Belief in SOMIN
The folk tale of SOMIN is recorded in BINGO FUDOKI (a lost writing of regional gazetteers from Bingo Province).
Takeaki-no-kami was a deity of Hokkai (the Northern provinces), and as he was traveling to visit Nankai (the Southern provinces) to look for a wife, the sun set during his journey. Two brothers named Somin Shorai and Kotan Shorai lived there. The elder brother Somin was very poor, while the younger brother Kotan was wealthy owning more than a hundred houses and warehouses. Takeaki-no-kami asked the rich younger brother for a place to sleep during the night, but he was refused. Takeaki-no-kami then asked the elder brother. Somin showed him as much hospitality as he could with a meal of AWA (foxtail millet). Later, while Takeaki-no-kami was on his journey returning to the Northern provinces with eight princes, he stopped by the house of the elder brother, Somin Shorai, and asked him, “I want to repay your kindness from before. Do you have any family in the house?” “My wife and daughter are here,” Somin replied. Then Takeaki-no-kami ordered them to put a CHINOWA (a ring made of kaya grass) around their waist. That night, Takeaki-no-kami destroyed everything except Somin, his wife and his daughter. He said “I am the deity called Susanoo-no-mikoto. If epidemics break out in the future, those who are descendants of Somin Shorai, and who also wear the CHINOWA around their waists, will be saved”.
(Takeaki-no-kami, Susanoo-no-mikoto, Gozu-tenno, and Yakushi Nyorai, are different names for the same deities and Buddhas.)
This festival is held from midnight of the 7th through the early morning of the 8th in the lunar New Year. The participants, most of them naked, wearing only a FUNDOSHI (loincloth), pray for prevention from disaster and a good harvest, in the midst of a severely cold, snowy winter night. The festival is composed of the following five events.
●HADAKA-MAIRI (Worshiping Naked) (from 10:00pm)
People who are at a critical age and others offering prayers carry KAKUTO (square hand lanterns) to cleanse their body in the RURITSUBO River (Yamauchi River). Shouting out “JASSO, JOYASA!” they make three trips between the MYOKEN-DO (a temple hall dedicated to Myoken Bosatsu) and the YAKUSHI-DO (main hall) to pray for protection against disaster and a good harvest.

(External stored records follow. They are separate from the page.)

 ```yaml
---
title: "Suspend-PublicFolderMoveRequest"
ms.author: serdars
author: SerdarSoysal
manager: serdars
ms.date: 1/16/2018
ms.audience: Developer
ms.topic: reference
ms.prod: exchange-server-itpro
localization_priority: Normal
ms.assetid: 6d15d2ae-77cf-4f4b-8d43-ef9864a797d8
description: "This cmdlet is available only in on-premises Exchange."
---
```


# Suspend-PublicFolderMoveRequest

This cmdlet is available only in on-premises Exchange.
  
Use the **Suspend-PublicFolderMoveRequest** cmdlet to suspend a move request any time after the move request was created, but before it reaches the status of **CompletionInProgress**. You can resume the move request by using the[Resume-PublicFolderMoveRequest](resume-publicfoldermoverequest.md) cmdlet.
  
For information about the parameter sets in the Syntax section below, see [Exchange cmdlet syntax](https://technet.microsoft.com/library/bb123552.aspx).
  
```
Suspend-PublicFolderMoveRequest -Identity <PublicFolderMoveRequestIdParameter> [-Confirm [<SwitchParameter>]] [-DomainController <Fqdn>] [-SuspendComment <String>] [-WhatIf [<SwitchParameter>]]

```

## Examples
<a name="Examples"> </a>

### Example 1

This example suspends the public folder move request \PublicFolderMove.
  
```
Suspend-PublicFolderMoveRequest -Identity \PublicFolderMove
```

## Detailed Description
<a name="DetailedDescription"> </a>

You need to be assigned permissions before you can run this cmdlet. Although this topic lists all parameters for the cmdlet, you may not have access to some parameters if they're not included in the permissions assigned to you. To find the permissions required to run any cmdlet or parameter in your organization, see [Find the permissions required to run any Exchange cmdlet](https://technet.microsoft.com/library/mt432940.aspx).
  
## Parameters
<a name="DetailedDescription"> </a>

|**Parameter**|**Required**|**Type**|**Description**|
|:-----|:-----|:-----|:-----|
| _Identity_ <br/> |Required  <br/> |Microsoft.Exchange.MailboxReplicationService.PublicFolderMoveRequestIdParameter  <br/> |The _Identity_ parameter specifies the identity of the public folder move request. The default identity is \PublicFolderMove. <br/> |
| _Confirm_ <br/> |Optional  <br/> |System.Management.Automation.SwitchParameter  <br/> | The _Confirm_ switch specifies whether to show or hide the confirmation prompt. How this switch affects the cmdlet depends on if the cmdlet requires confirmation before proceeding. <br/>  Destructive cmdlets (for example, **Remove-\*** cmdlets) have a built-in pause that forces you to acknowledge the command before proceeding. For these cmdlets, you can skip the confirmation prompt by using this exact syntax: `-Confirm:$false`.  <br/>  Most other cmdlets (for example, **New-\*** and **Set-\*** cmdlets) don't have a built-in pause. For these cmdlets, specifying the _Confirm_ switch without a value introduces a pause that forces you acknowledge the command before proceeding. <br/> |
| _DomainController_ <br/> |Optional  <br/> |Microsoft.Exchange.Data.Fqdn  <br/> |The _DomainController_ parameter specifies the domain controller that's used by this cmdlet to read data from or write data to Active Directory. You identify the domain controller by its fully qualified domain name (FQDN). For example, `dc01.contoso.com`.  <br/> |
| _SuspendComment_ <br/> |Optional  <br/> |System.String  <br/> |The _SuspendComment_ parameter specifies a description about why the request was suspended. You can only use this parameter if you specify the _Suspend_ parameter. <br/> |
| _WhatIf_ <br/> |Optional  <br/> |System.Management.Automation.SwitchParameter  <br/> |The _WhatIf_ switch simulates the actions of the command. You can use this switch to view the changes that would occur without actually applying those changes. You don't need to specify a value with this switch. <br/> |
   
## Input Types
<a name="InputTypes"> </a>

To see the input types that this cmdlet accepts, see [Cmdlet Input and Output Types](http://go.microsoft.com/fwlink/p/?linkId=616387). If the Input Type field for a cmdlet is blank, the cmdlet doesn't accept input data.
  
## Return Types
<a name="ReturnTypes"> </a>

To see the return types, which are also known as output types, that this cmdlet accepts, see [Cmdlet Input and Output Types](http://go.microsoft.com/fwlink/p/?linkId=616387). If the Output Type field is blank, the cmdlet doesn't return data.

●HITAKI-NOBORI (Climbing the Bonfire) (from 11:30pm)
After piling pine branches (length about 6 inches) in parallel crosses in front of the main hall, they set it on fire, and people climb on top. They expose their bodies to the sparks for purification or for protection against disasters. All members sing a song called YAMAUCHI-BUSHI (a traditional folk song) repeatedly and in high spirits. This is the ceremony of HITAKI-GOMA.
●BETTO-NOBORI (Climbing of the Chief Priest) (from 2:00am)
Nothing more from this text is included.